ISRO remains tight-lipped on Chennai engineer's discovery of Chandrayaan 2's Vikram lander 

ISRO Chairman Sivan and Vikram Sarabhai Space Centre director S Somanath couldn't be contacted however, sources said was informed by NASA about the findings before it went public.

Published: 03rd December 2019 08:38 PM  |   Last Updated: 03rd December 2019 08:41 PM   |  A+A-

Vikram lander

Chandrayaan 2's lander Vikram videos Animation by ISRO (Youtube Screen grab / ISRO)

Express News Service

CHENNAI: ISRO officials have remained tight-lipped throughout Tuesday even as social media was going gala about a Chennai techie, Shanmugam Subramanian who was credited by NASA for tipping-off about Chandrayaan-2's Vikram lander debris site on Moon's surface.

Efforts to contact ISRO Chairman Sivan and Vikram Sarabhai Space Centre (VSSC) director S Somanath for comments went in vain.
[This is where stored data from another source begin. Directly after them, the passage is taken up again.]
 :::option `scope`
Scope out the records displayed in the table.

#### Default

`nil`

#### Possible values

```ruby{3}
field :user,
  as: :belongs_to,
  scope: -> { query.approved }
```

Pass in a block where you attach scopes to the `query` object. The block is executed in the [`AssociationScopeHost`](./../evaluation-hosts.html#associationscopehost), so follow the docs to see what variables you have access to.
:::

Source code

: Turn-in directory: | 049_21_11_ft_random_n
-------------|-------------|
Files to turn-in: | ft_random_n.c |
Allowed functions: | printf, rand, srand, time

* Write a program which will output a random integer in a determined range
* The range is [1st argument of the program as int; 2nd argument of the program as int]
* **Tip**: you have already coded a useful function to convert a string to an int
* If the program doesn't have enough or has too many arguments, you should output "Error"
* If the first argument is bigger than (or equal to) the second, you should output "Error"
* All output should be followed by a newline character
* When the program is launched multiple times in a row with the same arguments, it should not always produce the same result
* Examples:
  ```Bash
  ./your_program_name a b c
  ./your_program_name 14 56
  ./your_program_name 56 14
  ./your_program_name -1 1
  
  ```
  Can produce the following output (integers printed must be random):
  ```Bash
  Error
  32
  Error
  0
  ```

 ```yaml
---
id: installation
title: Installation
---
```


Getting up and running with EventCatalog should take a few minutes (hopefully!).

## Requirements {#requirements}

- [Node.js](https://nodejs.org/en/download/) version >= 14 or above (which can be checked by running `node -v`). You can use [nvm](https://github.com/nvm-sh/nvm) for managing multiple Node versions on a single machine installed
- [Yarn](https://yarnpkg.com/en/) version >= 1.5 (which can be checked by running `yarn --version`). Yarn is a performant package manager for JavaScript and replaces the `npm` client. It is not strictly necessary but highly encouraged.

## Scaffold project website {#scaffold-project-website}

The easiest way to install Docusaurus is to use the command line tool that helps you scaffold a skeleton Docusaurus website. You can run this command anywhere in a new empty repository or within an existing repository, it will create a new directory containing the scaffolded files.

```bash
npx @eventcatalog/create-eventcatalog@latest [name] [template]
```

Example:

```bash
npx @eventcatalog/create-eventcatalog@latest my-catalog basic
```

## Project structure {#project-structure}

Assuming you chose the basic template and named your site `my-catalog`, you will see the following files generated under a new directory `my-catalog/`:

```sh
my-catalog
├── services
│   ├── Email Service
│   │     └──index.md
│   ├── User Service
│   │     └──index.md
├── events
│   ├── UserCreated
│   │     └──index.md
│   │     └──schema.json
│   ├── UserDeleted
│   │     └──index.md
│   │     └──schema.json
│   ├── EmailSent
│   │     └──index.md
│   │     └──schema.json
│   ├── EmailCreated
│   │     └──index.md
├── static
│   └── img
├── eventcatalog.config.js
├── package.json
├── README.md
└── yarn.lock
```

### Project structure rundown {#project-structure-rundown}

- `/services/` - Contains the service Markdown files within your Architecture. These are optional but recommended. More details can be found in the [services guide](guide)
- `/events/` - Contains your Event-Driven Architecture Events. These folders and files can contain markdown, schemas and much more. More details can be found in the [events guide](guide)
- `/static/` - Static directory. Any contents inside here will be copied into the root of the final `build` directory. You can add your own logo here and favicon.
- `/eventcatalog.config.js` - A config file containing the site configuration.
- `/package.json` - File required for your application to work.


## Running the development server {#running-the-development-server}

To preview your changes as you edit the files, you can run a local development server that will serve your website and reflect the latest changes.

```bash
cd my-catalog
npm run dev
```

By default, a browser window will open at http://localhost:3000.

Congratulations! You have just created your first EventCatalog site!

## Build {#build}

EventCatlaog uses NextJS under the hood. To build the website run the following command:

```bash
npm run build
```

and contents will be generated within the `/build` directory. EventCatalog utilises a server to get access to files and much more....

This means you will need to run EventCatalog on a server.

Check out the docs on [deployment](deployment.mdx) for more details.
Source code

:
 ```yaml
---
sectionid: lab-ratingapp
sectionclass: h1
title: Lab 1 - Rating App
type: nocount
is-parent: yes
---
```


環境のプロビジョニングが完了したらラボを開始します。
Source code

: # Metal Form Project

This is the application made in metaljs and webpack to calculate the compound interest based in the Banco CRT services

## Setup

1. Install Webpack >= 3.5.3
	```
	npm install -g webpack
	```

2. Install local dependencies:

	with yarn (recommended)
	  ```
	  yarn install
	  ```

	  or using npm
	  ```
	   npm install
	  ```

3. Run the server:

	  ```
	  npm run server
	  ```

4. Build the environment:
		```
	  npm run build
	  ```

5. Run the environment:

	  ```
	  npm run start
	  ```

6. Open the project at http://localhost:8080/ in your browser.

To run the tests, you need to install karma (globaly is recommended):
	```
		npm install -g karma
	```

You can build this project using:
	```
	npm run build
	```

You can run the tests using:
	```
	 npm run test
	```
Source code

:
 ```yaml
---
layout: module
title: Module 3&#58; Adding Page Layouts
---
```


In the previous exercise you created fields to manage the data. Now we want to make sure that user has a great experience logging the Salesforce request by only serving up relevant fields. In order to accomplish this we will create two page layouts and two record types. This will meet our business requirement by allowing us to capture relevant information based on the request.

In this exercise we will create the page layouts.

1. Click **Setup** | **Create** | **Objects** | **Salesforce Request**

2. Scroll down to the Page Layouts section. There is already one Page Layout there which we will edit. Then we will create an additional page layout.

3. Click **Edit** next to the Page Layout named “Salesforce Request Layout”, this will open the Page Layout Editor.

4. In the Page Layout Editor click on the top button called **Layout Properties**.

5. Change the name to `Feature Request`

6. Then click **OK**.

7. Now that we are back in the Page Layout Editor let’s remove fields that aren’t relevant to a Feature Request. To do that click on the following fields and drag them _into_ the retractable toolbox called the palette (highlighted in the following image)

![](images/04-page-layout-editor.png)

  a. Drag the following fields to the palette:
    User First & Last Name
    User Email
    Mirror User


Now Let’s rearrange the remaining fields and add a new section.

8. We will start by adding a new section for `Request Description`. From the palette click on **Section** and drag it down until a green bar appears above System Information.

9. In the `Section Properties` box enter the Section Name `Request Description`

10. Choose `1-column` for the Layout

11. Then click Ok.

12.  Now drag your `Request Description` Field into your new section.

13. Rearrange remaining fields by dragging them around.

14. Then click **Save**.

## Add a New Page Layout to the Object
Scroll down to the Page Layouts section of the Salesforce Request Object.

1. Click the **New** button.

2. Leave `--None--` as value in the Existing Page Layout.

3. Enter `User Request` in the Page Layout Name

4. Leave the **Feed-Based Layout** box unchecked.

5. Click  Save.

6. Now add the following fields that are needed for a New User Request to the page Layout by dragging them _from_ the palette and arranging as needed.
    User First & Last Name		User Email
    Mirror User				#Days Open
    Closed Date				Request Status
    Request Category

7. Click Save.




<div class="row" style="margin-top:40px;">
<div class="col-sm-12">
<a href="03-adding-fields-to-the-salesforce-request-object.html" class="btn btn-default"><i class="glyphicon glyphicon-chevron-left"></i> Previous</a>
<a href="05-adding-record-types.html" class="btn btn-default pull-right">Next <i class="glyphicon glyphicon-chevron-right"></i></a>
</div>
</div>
However, sources told Express that ISRO was informed by NASA about the findings before it went public.

ALSO READ: Chennai engineer spotted Vikram lander debris just a month after crash landing, confirms NASA

John Keller, deputy project scientist, NASA's Lunar Reconnaissance Orbiter, said the space agency has taken time to interpret as well as made sure that all stakeholders had an opportunity to comment before
they would announce the results, which implied it had informed ISRO beforehand.

But, few ISRO scientists are questioning the claim. A senior scientist, who analysed the before and after images of crash landing site of Vikram shared by NASA, said: "An object of 800 kgs moving at a
speed of 530 km per hour would have created a crater on impact. If you zoom into the images NASA shared I don't see any new dent. The surface area where it supposedly crashed has fine sand. The impact should have created a dent. I can see only change in colour. The white speck what they are calling Vikram lander debris can be anything," the scientist told Express on the condition of anonymity.

The truth will be out when Chandrayaan-2 Orbiter High-Resolution Camera (OHRC), which has a ground resolution of 0.32 metres, scans the debris site.

NASA's Lunar Reconnaissance Orbiter has passed over the mission’s intended landing site, on a high plain near the south pole, several times since September. But initial analyses of the images did not reveal an obvious impact scar comparable to the Beresheet lander launched by Israel this year, which crashed in April.

NASA scientists noted that the spacecraft might have been hidden in the shadows.